Dataset excerpts

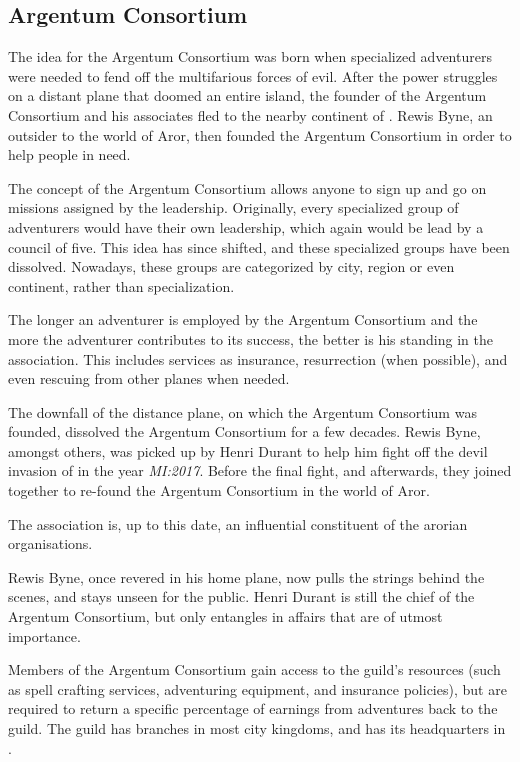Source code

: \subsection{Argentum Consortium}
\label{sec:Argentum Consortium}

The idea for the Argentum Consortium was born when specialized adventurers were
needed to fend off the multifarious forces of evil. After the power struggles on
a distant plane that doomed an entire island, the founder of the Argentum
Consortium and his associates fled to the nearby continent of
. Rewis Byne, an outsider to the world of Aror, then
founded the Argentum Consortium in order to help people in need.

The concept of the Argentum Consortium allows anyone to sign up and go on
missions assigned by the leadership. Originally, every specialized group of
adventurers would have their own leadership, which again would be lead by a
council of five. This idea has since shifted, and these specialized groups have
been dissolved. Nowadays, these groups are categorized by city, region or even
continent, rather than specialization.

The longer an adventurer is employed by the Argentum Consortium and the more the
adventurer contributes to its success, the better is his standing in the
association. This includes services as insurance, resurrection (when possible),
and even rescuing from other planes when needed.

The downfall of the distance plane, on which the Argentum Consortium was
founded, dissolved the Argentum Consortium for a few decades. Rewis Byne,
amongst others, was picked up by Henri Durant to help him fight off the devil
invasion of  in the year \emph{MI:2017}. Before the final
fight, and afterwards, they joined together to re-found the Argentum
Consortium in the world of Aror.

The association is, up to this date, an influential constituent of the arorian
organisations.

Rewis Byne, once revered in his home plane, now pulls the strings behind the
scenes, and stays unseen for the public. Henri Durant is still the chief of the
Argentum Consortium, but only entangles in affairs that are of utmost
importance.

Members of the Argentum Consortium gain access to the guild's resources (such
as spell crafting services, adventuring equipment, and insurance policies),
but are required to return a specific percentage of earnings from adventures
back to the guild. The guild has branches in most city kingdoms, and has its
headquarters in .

Exercise
Your answer must be the line with "importance." and all lines after it through the final line of the entries, copied exactly and with nothing added.

Response to this task
importance.

Members of the Argentum Consortium gain access to the guild's resources (such
as spell crafting services, adventuring equipment, and insurance policies),
but are required to return a specific percentage of earnings from adventures
back to the guild. The guild has branches in most city kingdoms, and has its
headquarters in .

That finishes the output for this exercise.